Des heurts ont éclaté dans la nuit de vendredi à samedi (Xinhua)

Egypte : la place Tahrir flambe à nouveau : 33 morts et des centaines de blessés

Les heurts entre manifestants et forces de l’ordre ont fait 33 morts sur la place Tahrir, selon un dernier bilan annoncé lundi 21 novembre. La police a usé de gaz lacrymogènes et de balles réelles.
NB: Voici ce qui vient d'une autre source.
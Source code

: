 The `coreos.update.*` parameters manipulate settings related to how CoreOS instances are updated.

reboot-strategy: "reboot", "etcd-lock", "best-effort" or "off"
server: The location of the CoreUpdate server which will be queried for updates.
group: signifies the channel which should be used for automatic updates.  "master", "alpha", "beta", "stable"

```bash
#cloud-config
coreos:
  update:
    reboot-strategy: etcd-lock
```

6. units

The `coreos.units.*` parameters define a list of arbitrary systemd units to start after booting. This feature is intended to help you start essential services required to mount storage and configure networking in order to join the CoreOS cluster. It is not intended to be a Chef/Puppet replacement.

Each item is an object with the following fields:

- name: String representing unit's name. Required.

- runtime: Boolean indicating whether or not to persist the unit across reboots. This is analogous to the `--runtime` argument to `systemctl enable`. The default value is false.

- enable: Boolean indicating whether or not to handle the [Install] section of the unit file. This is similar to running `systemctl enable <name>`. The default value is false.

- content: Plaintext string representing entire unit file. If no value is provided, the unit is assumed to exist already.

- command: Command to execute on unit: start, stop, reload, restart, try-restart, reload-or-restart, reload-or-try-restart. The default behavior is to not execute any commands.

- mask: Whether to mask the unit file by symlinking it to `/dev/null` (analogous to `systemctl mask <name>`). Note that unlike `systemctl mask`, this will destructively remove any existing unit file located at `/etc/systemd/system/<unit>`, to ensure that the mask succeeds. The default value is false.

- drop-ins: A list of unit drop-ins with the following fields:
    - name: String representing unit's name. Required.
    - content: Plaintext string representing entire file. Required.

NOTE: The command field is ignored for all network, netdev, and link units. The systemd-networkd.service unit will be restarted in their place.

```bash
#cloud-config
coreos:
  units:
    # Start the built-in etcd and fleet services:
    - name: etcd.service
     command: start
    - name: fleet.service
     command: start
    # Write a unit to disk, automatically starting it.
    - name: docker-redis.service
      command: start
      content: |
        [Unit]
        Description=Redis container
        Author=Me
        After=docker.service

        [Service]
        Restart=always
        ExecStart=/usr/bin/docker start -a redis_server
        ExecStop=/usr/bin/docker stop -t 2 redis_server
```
A huit jours du premier scrutin législatif depuis le départ d'Hosni Moubarak, le pouvoir militaire qui ne semble pas disposé à passer la main aux civils est fortement contesté.
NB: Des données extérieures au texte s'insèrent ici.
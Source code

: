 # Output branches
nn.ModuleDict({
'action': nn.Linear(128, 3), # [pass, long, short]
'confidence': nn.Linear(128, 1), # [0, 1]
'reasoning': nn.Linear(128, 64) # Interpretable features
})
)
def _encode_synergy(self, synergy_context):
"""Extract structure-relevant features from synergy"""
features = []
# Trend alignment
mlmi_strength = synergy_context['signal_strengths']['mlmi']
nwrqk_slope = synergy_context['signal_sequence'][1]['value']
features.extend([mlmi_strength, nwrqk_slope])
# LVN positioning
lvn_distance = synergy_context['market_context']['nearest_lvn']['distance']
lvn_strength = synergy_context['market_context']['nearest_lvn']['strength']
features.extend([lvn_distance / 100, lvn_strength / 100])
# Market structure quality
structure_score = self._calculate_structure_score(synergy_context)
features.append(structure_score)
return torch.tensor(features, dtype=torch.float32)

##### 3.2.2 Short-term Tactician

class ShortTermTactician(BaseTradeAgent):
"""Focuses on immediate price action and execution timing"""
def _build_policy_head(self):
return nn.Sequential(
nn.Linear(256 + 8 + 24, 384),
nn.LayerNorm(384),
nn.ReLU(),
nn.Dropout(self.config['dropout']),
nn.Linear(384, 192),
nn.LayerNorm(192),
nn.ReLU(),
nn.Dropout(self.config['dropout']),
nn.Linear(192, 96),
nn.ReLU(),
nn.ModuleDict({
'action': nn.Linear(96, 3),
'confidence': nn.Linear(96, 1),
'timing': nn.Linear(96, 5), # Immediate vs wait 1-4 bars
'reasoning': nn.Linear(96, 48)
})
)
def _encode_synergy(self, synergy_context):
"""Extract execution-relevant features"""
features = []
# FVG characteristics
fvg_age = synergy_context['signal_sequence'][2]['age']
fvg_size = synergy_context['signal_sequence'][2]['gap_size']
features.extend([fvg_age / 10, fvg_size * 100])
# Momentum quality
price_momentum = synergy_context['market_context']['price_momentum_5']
Des manifestations ont également eu lieu à Alexandrie, deuxième grande ville du pays a Suez, sur la mer Rouge, et dans la ville d'Ismaïlia, sur le canal de Suez.

Les manifestants réclament le départ du maréchal Hussein Tantaoui, à la tête du Conseil suprême des forces armées (CSFA) qui dirige le pays depuis la chute du président Moubarak, en février dernier.
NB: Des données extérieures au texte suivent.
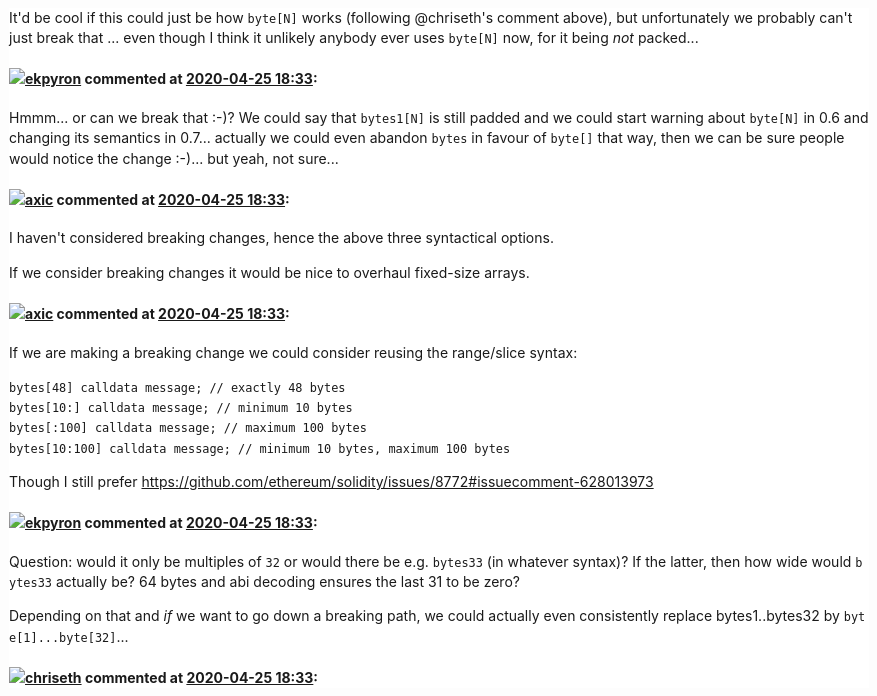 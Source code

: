 It'd be cool if this could just be how ``byte[N]`` works (following @chriseth's comment above), but unfortunately we probably can't just break that ... even though I think it unlikely anybody ever uses ``byte[N]`` now, for it being *not* packed...

#### <img src="https://avatars.githubusercontent.com/u/1347491?v=4" width="50">[ekpyron](https://github.com/ekpyron) commented at [2020-04-25 18:33](https://github.com/ethereum/solidity/issues/8772#issuecomment-628021811):

Hmmm... or can we break that :-)? We could say that ``bytes1[N]`` is still padded and we could start warning about ``byte[N]`` in 0.6 and changing its semantics in 0.7... actually we could even abandon ``bytes`` in favour of ``byte[]`` that way, then we can be sure people would notice the change :-)... but yeah, not sure...

#### <img src="https://avatars.githubusercontent.com/u/20340?v=4" width="50">[axic](https://github.com/axic) commented at [2020-04-25 18:33](https://github.com/ethereum/solidity/issues/8772#issuecomment-628022792):

I haven't considered breaking changes, hence the above three syntactical options.

If we consider breaking changes it would be nice to overhaul fixed-size arrays.

#### <img src="https://avatars.githubusercontent.com/u/20340?v=4" width="50">[axic](https://github.com/axic) commented at [2020-04-25 18:33](https://github.com/ethereum/solidity/issues/8772#issuecomment-628027956):

If we are making a breaking change we could consider reusing the range/slice syntax:
```
bytes[48] calldata message; // exactly 48 bytes
bytes[10:] calldata message; // minimum 10 bytes
bytes[:100] calldata message; // maximum 100 bytes
bytes[10:100] calldata message; // minimum 10 bytes, maximum 100 bytes
```

Though I still prefer https://github.com/ethereum/solidity/issues/8772#issuecomment-628013973

#### <img src="https://avatars.githubusercontent.com/u/1347491?v=4" width="50">[ekpyron](https://github.com/ekpyron) commented at [2020-04-25 18:33](https://github.com/ethereum/solidity/issues/8772#issuecomment-628029451):

Question: would it only be multiples of ``32`` or would there be e.g. ``bytes33`` (in whatever syntax)? If the latter, then how wide would ``bytes33`` actually be? 64 bytes and abi decoding ensures the last 31 to be zero?

Depending on that and *if* we want to go down a breaking path, we could actually even consistently replace bytes1..bytes32 by ``byte[1]...byte[32]``...

#### <img src="https://avatars.githubusercontent.com/u/9073706?v=4" width="50">[chriseth](https://github.com/chriseth) commented at [2020-04-25 18:33](https://github.com/ethereum/solidity/issues/8772#issuecomment-628031765):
L’armée ne cache pas en effet sa volonté d’occuper une place privilégiée sur l’échiquier du pouvoir, envisageant notamment une proposition constitutionnelle qui lui accorde une autorité exclusive sur la gestion de ses affaires et de son budget.

Une quarantaine d'associations et de partis politiques qui s’opposent à une telle perspective avaient appelé à manifester vendredi pour "protéger la démocratie et le transfert du pouvoir." La crainte est grande de se voir confisquer la révolution.

Selon une dépêche de l'agence Mena diffusée samedi soir, le vice-premier ministre Ali Al-Silmi aurait modifié deux articles contestés du projet. L'alinéa de l'article 9 qui faisait de l'armée la garante de la légitimité constitutionnelle aurait été retiré. Les dispositions relatives à la gestion des « affaires internes », auraient été modifiées, ainsi que celles qui prévoyaient la création d'un Conseil national de défense présidé par le chef de l'Etat.

Des élections législatives qui doivent débuter le 28 novembre et s'étaler sur plusieurs mois. Des voix s’élèvent cependant dans la classe politique pour demander une révision de ce calendrier en donnant la priorité à l’élection d’une assemblée constituante, à des présidentielles puis à des législatives.